→ About this exercise
The lines below that include the word "points" are to be reported.
┌─ Source data
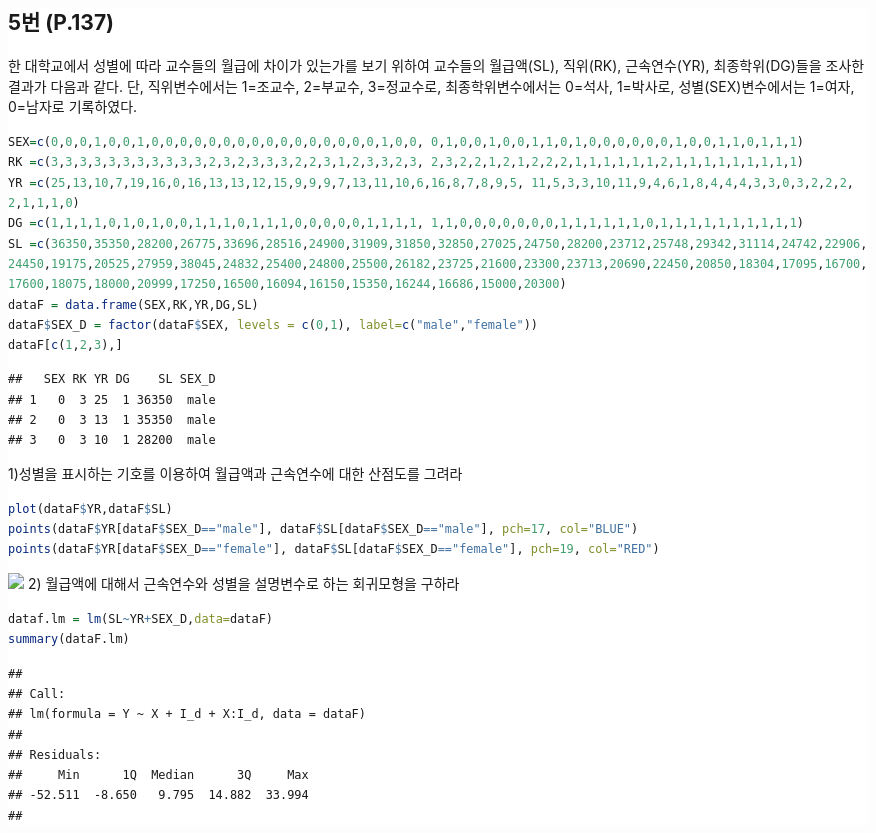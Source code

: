 ## 5번 (P.137)

한 대학교에서 성별에 따라 교수들의 월급에 차이가 있는가를 보기 위하여
교수들의 월급액(SL), 직위(RK), 근속연수(YR), 최종학위(DG)들을 조사한
결과가 다음과 같다. 단, 직위변수에서는 1=조교수, 2=부교수, 3=정교수로,
최종학위변수에서는 0=석사, 1=박사로, 성별(SEX)변수에서는 1=여자,
0=남자로 기록하였다. <br>

``` r
SEX=c(0,0,0,1,0,0,1,0,0,0,0,0,0,0,0,0,0,0,0,0,0,0,0,1,0,0, 0,1,0,0,1,0,0,1,1,0,1,0,0,0,0,0,0,1,0,0,1,1,0,1,1,1)
RK =c(3,3,3,3,3,3,3,3,3,3,3,2,3,2,3,3,3,2,2,3,1,2,3,3,2,3, 2,3,2,2,1,2,1,2,2,2,1,1,1,1,1,1,2,1,1,1,1,1,1,1,1,1)
YR =c(25,13,10,7,19,16,0,16,13,13,12,15,9,9,9,7,13,11,10,6,16,8,7,8,9,5, 11,5,3,3,10,11,9,4,6,1,8,4,4,4,3,3,0,3,2,2,2,2,1,1,1,0)
DG =c(1,1,1,1,0,1,0,1,0,0,1,1,1,0,1,1,1,0,0,0,0,0,1,1,1,1, 1,1,0,0,0,0,0,0,0,1,1,1,1,1,1,0,1,1,1,1,1,1,1,1,1,1)
SL =c(36350,35350,28200,26775,33696,28516,24900,31909,31850,32850,27025,24750,28200,23712,25748,29342,31114,24742,22906,24450,19175,20525,27959,38045,24832,25400,24800,25500,26182,23725,21600,23300,23713,20690,22450,20850,18304,17095,16700,17600,18075,18000,20999,17250,16500,16094,16150,15350,16244,16686,15000,20300)
dataF = data.frame(SEX,RK,YR,DG,SL)
dataF$SEX_D = factor(dataF$SEX, levels = c(0,1), label=c("male","female"))
dataF[c(1,2,3),]
```

    ##   SEX RK YR DG    SL SEX_D
    ## 1   0  3 25  1 36350  male
    ## 2   0  3 13  1 35350  male
    ## 3   0  3 10  1 28200  male

1)성별을 표시하는 기호를 이용하여 월급액과 근속연수에 대한 산점도를
그려라

``` r
plot(dataF$YR,dataF$SL)
points(dataF$YR[dataF$SEX_D=="male"], dataF$SL[dataF$SEX_D=="male"], pch=17, col="BLUE")
points(dataF$YR[dataF$SEX_D=="female"], dataF$SL[dataF$SEX_D=="female"], pch=19, col="RED")
```

![](lm-ch4-practice_files/figure-gfm/unnamed-chunk-5-1.png) 2)
월급액에 대해서 근속연수와 성별을 설명변수로 하는 회귀모형을 구하라

``` r
dataf.lm = lm(SL~YR+SEX_D,data=dataF)
summary(dataF.lm)
```

    ## 
    ## Call:
    ## lm(formula = Y ~ X + I_d + X:I_d, data = dataF)
    ## 
    ## Residuals:
    ##     Min      1Q  Median      3Q     Max 
    ## -52.511  -8.650   9.795  14.882  33.994 
    ##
└─
→ Response area
points(dataF$YR[dataF$SEX_D=="male"], dataF$SL[dataF$SEX_D=="male"], pch=17, col="BLUE")
points(dataF$YR[dataF$SEX_D=="female"], dataF$SL[dataF$SEX_D=="female"], pch=19, col="RED")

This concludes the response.